El primero de ellos, por supuesto, volver al circuito con un título. Pero más allá de eso hay objetivos más ambiciosos que afrontar, y Alcaraz es plenamente consciente de ello. Carlitos habló en la previa del torneo helvético, y en unas palabras recogidas por SRF, dejó muy claras cuáles son sus intenciones de cara a las próximas semanas. "Mi objetivo es ganar cada torneo y mantenerme en el número uno", afirmó Carlos, que no hace más sino reforzar algunas declaraciones previas. Varias paradas primordiales se abren en su horizonte: el Masters 1000 de Paris-Bercy, donde querrá arrancarse la espinita de la dura derrota del año pasado ante Hugo Gaston, las ATP Finals 2022, donde querrá debutar a lo grande, y, por último, las Finales de Copa Davis 2022, donde también tiene varias cuentas pendientes (no pudo disputarlas el año pasado por coronavirus).

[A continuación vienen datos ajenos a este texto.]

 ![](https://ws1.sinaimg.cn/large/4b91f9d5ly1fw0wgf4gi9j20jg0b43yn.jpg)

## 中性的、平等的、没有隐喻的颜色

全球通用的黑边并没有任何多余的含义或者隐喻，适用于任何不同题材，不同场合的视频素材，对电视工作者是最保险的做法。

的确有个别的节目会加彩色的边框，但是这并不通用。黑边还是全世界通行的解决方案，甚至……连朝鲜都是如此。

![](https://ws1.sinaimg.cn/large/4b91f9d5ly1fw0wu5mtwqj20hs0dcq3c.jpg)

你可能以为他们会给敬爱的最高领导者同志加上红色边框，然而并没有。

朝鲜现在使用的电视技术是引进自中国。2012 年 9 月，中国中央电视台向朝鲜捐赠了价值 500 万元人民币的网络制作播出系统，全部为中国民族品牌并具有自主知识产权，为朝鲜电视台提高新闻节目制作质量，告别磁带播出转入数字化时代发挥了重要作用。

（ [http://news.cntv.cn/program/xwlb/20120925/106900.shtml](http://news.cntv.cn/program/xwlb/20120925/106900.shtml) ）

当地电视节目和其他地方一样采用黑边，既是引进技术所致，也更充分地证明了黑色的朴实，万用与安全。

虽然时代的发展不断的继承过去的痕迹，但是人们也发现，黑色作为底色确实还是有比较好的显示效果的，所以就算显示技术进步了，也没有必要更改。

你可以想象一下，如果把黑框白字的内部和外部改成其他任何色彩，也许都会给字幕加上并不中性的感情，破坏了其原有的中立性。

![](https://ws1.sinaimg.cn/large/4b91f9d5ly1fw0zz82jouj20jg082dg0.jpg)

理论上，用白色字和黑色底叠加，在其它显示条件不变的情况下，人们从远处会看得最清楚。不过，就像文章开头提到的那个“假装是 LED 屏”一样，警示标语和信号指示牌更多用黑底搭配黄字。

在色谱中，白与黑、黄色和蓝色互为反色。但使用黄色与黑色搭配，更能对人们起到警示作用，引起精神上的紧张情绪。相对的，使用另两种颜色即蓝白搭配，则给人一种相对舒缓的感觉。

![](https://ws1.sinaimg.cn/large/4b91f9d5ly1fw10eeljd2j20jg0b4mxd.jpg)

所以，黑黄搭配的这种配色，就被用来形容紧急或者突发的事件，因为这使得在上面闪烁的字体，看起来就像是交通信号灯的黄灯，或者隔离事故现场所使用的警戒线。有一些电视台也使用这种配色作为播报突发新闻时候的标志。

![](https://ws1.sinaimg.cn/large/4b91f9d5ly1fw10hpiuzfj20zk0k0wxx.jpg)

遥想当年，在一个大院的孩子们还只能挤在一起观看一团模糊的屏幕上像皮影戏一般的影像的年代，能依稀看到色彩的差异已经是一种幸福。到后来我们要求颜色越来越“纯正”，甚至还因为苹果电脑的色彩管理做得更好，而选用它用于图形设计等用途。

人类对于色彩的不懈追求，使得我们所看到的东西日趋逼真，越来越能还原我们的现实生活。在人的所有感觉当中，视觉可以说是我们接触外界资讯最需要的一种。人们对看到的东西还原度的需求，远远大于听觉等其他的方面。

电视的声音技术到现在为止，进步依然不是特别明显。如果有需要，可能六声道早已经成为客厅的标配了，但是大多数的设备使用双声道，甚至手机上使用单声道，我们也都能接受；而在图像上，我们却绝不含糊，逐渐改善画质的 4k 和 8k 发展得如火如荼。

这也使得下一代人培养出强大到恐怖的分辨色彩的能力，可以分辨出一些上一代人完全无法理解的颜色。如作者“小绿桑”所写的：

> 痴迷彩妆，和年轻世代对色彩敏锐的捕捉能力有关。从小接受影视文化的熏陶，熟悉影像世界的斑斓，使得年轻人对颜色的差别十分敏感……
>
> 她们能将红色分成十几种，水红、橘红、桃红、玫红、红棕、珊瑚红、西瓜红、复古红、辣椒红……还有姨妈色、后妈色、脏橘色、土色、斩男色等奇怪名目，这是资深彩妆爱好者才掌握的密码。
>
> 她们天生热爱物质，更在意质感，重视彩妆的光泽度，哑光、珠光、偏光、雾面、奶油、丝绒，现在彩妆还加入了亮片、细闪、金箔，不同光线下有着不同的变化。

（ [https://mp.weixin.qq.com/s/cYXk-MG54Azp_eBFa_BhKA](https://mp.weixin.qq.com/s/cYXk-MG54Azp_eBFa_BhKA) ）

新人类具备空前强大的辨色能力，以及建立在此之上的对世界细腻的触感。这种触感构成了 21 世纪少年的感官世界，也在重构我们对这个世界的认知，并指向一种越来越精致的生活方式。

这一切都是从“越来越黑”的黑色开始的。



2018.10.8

Pero mucho antes de estos tres objetivos está Basilea, donde aparece como gran favorito a pesar del buen momento de forma de muchos de sus competidores. Por su parte del cuadro aparecen nombres como Felix Auger Aliassime, Lorenzo Musetti, Pablo Carreño o el mismo Jack Draper, un durísimo debut que Carlos afrontará con humildad y con el objetivo de no repetir traspiés inesperados en los primeros compases de cada gira (Sebastian Korda en su primer partido en tierra en Montecarlo, Tommy Paul en su primer partido en pista dura de cara a la gira norteamericana en Canadá). Eso sí, Alcaraz tiene una motivación especial para jugar el torneo helvético: "Quería conocer Basilea", afirmó Carlos, que no podrá hacerlo, eso sí, de la mano de Federer.
UN ENTRENAMIENTO ESPECIAL
Y para la cita el murciano llega en forma, con mejores sensaciones sobre el tapete que las que tuvo en Astana. La pista kazaja fue especialmente lenta para sus intereses y jamás terminó de ser decisivo con sus golpes, lo que sumado a la fatiga acumulada fue un cóctel mortal ante un Goffin en estado de gracia. Aquí parece haber dejado atrás mayores problemas, según afirma el murciano. "Estuve entrenando con Casper Ruud y pude conocer de primera mano tanto la superficie como el estadio. Me sentí bastante bien y estoy deseando que llegue el primer partido", dejó claro el de El Palmar, que se verá las caras con Draper a partir de las 19:00 del día de hoy. Ahí estaremos para verlo.